About this task: In how many lines of the data below does the word "large" appear? Reply with the number and nothing more.

Data for processing:
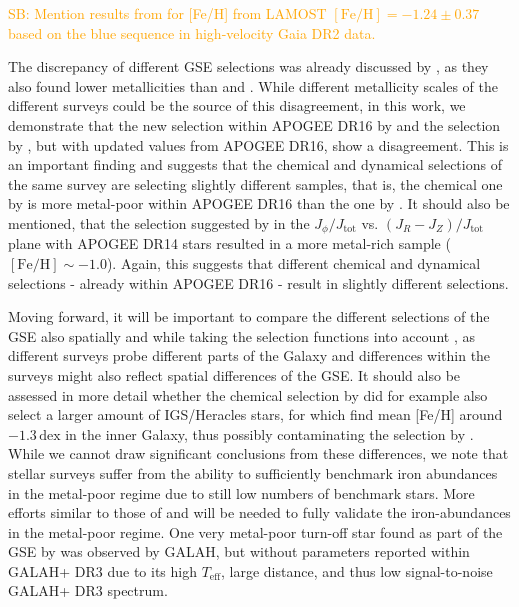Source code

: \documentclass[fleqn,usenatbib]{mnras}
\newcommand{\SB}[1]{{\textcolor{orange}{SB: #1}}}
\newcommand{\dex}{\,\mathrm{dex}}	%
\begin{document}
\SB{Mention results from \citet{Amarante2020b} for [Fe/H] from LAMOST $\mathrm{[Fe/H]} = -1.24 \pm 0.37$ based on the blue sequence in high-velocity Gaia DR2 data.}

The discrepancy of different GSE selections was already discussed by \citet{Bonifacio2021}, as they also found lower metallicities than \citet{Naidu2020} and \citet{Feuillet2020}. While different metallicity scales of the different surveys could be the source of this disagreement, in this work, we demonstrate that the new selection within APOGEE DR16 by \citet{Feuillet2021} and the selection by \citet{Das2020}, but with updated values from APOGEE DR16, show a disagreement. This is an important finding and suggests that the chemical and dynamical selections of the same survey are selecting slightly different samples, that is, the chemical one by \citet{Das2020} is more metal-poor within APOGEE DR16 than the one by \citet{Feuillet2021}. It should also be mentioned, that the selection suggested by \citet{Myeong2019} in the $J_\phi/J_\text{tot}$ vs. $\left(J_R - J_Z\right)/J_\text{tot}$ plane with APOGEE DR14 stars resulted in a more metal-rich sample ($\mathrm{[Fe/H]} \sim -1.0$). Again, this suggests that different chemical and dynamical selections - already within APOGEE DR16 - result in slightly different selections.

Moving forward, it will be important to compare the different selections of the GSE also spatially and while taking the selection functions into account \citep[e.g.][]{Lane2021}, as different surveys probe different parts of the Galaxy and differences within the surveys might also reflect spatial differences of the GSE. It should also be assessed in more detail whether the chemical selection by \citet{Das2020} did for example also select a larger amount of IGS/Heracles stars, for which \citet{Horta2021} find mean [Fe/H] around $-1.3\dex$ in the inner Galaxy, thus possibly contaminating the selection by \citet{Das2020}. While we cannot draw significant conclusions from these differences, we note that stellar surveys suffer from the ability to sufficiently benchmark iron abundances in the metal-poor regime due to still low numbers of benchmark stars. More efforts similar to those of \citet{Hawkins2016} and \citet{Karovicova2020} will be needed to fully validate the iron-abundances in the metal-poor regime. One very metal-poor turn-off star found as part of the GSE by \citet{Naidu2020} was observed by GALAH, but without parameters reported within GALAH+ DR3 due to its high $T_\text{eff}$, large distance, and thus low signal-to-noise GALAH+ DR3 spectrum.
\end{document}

---

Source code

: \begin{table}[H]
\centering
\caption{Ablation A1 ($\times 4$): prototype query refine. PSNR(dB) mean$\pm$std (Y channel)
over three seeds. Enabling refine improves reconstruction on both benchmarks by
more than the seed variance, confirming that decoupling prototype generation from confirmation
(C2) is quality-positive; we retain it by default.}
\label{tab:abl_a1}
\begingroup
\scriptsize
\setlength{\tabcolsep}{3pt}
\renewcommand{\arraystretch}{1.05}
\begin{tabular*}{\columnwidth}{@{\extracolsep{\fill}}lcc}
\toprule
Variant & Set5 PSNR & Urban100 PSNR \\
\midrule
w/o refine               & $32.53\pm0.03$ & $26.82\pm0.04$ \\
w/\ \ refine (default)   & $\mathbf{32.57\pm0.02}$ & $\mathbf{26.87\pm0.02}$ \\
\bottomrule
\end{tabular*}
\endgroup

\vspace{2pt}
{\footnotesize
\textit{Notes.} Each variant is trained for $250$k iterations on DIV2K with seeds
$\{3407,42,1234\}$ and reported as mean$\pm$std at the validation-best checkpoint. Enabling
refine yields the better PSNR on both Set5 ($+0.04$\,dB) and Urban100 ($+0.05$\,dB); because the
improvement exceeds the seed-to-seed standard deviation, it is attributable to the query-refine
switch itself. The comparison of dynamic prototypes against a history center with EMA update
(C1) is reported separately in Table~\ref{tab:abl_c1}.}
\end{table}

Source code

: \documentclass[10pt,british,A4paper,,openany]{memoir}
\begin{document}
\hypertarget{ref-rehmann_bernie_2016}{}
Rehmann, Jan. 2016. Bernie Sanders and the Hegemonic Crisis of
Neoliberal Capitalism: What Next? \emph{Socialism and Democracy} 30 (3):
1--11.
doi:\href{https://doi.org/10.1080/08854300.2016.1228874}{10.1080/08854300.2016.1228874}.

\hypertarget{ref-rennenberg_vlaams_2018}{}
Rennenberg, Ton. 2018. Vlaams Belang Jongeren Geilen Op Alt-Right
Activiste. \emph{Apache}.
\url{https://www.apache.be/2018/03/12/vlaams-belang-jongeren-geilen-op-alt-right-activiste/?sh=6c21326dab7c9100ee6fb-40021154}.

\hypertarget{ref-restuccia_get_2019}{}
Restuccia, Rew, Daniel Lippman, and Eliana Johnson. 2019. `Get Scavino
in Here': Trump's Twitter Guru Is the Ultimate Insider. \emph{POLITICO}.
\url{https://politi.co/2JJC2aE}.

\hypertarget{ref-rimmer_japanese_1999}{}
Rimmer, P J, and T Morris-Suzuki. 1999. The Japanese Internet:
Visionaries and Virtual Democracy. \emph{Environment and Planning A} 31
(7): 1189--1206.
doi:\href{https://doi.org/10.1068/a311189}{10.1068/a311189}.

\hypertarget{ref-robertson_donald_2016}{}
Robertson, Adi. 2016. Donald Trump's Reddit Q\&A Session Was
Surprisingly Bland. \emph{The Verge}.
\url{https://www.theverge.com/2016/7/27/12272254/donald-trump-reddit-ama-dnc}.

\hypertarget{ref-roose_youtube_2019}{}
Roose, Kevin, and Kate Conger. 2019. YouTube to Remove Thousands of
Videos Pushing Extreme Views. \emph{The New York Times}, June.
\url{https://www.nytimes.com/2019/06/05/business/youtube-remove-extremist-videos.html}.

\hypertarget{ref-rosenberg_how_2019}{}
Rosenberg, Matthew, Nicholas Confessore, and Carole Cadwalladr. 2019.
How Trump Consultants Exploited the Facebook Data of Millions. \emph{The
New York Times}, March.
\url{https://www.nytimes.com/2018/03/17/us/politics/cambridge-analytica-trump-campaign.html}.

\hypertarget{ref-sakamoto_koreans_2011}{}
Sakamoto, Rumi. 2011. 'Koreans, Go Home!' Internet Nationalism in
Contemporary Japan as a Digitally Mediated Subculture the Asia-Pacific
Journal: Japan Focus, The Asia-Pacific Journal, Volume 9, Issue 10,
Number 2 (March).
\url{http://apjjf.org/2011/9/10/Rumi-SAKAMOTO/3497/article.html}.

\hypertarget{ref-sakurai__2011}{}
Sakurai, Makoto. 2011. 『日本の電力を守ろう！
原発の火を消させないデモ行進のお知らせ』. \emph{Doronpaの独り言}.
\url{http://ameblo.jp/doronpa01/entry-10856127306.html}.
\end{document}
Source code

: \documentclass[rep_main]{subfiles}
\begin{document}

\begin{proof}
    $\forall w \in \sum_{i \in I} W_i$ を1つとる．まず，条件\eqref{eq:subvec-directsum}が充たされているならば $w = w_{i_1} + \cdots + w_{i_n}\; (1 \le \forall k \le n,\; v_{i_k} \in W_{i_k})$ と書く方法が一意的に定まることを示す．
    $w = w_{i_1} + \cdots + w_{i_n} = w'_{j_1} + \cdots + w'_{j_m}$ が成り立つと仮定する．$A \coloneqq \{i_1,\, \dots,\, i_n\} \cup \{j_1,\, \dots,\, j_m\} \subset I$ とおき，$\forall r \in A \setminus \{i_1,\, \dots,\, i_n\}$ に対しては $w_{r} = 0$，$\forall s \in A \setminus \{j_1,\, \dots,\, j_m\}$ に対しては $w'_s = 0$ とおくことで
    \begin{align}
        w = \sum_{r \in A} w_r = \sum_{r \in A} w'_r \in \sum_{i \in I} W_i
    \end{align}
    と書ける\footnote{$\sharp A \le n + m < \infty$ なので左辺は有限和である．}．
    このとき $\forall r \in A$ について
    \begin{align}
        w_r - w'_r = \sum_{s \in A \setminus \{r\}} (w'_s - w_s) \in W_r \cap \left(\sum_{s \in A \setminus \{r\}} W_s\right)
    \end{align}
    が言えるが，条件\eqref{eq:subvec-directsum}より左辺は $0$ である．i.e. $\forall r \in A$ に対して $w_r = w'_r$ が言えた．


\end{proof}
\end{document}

...

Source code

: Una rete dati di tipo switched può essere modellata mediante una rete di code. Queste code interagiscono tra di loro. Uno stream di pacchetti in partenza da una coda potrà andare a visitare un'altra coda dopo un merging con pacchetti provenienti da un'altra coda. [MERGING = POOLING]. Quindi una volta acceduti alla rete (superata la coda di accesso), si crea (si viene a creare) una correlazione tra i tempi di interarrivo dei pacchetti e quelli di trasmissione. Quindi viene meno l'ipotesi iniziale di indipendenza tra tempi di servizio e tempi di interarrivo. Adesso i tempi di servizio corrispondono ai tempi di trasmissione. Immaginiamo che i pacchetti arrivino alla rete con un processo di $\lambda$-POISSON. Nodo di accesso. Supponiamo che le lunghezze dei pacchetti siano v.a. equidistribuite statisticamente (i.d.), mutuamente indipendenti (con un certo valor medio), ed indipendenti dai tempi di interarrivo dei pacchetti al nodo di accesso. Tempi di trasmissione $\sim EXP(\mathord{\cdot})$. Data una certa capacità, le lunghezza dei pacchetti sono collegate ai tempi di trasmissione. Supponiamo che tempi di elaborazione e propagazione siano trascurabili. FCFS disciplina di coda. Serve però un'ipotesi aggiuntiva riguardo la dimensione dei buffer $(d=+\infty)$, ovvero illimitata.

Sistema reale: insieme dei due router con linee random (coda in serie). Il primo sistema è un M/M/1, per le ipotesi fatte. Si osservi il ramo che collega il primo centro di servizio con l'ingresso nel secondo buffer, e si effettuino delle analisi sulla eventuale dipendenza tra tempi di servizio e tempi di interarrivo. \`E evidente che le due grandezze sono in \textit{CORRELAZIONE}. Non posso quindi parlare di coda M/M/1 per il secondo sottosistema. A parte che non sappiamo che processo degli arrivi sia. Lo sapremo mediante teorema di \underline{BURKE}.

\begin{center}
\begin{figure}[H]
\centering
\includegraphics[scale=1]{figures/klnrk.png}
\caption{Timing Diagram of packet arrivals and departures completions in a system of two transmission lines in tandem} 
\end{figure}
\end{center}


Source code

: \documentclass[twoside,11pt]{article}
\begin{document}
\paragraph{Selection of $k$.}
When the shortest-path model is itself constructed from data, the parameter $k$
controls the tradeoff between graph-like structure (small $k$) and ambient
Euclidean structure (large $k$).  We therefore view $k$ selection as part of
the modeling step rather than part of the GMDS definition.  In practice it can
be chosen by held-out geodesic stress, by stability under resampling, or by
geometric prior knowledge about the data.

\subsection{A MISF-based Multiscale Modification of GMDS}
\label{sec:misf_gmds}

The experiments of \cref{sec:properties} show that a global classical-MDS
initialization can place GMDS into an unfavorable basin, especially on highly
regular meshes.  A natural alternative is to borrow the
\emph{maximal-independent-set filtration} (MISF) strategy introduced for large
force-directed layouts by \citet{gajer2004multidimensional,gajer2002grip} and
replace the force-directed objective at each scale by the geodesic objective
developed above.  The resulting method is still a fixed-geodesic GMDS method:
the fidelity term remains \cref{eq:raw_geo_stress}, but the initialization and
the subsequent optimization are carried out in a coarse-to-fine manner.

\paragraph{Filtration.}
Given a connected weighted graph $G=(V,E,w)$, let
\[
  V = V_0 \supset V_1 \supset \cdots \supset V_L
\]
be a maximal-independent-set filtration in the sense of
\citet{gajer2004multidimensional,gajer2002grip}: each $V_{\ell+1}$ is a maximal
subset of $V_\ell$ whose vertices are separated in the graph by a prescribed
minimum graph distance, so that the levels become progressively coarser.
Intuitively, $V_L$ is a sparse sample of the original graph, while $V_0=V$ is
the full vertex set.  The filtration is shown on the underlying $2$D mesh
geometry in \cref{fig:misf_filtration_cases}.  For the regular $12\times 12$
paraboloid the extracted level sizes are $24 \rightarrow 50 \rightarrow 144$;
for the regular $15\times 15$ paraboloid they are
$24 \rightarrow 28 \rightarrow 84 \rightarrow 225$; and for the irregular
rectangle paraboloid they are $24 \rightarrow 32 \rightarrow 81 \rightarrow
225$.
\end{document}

Response area: 3